NO sé si movido por los libros últimos que estoy leyendo de Baroja o porque ya voy descreyendo de todo lo cercano, cada vez soporto menos, y así lo expreso, la podredumbre de espíritu, la falta de amor, la ausencia de ética viva en un individuo y la presencia de la vanidad. Enumerado así, pareciera que estoy reescribiendo algún pasaje de La busca en que Manuel Alcaraz o Roberto Hasting estén describiendo una galería de individuo arremolinados y amontonados grotescamente, pero así lo vivo en estas semanas.

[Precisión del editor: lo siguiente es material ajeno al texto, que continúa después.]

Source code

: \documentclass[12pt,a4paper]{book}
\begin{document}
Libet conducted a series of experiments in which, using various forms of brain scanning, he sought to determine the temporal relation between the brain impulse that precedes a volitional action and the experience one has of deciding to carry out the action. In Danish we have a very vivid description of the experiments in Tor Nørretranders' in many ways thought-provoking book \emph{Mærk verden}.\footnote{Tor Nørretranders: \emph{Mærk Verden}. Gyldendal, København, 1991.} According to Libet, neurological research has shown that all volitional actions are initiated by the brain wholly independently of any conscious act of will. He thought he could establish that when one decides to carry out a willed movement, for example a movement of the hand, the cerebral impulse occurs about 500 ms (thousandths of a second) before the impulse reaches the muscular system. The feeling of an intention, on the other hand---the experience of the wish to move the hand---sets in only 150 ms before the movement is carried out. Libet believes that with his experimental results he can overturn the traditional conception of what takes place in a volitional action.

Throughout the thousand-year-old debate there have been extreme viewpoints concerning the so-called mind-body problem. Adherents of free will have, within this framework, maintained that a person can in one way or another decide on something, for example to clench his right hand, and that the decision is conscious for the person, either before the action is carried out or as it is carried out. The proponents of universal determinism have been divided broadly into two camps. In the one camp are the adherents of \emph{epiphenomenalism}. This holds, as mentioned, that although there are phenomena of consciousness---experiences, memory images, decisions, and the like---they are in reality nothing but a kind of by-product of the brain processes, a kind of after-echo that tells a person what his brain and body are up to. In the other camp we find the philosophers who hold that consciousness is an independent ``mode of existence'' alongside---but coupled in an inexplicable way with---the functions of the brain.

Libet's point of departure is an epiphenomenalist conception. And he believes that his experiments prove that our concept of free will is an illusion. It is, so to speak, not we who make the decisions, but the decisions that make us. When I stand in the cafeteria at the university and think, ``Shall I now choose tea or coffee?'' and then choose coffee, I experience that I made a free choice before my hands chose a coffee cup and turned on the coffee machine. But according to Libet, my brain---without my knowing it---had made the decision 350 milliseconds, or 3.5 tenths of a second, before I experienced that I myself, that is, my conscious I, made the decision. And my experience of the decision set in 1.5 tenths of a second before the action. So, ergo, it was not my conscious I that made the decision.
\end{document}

Hace un tiempo soportaba no sin estupor cualquier situación o circunstancia, ahora, -quizás la edad es la llama-, no puedo sostener el silencio sin al menos alguna palabra o consideración.
Es tan soez el mundo, es decir, los individuos que lo habitan, que no hacen más que reproducir las miserias permanentes, como la envidia o la vanagloria. Sin embargo, lo que más me ensalza y entristece, no es la presencia de este tipo de actitudes, sino las ausencias, la falta de amor, de amistad, de sensibilidad, de consideración, de educación, de cualquier atisbo que ennoblece a cualquier ser que comienza a hablar y a expresar. De los que se espera, al menos, comprensión, bien porque son familia o bien porque han convivido los momentos decisivos es fatal el resultado, pues elevan estas actitudes mencionadas hasta la misma boca de la ruindad.
Termino leyendo en la madrugada Un hombre que duerme de Georges Perec. De Perec siempre he aprendido formas diversas de entender la realidad más cercana. Y eso, para poder escribir, es fundamento. En este libro que menciono, más allá de los procedimientos narrativos y técnicos que utiliza el autor, lo que más me atrae es el llamado punto de vista, esto es, cómo un individuo decide, una mañana cualquiera, que ya no volverá a salir de su habitación, que abandona el mundo circundante para terminar de explorarse por de dentro. Este planteamiento, -de resonancias kafkianas y de Musil y de Bove y de otros tantos narradores predilectos para mí-, me reconcilia con la narración, con la novela. Me recuerda mucho al comienzo, -que tengo por prodigioso-, de El Pozo de Onetti y a la atmósfera significativa que entorna la narrativa de Kafka e incluso de Chéjov.
Vuelvo a ordenarla pero, al poco tiempo, vuelve al desorden habitual. La mesa va encumbrando aquellos volúmenes a los que acudo de continuo. Las mismas voces, distintos libros cada vez; los mismos versos, en el mismo orden sintáctico, con la misma selección léxica, con las mismas estrofas, los mismos párrafos, pero tan distintos en cada lectura, tan distantes en cada relectura. La transformación y la permanencia. la lectura es acción y permutación y el terreno en que sucede aquello es lo que llamamos ser lector.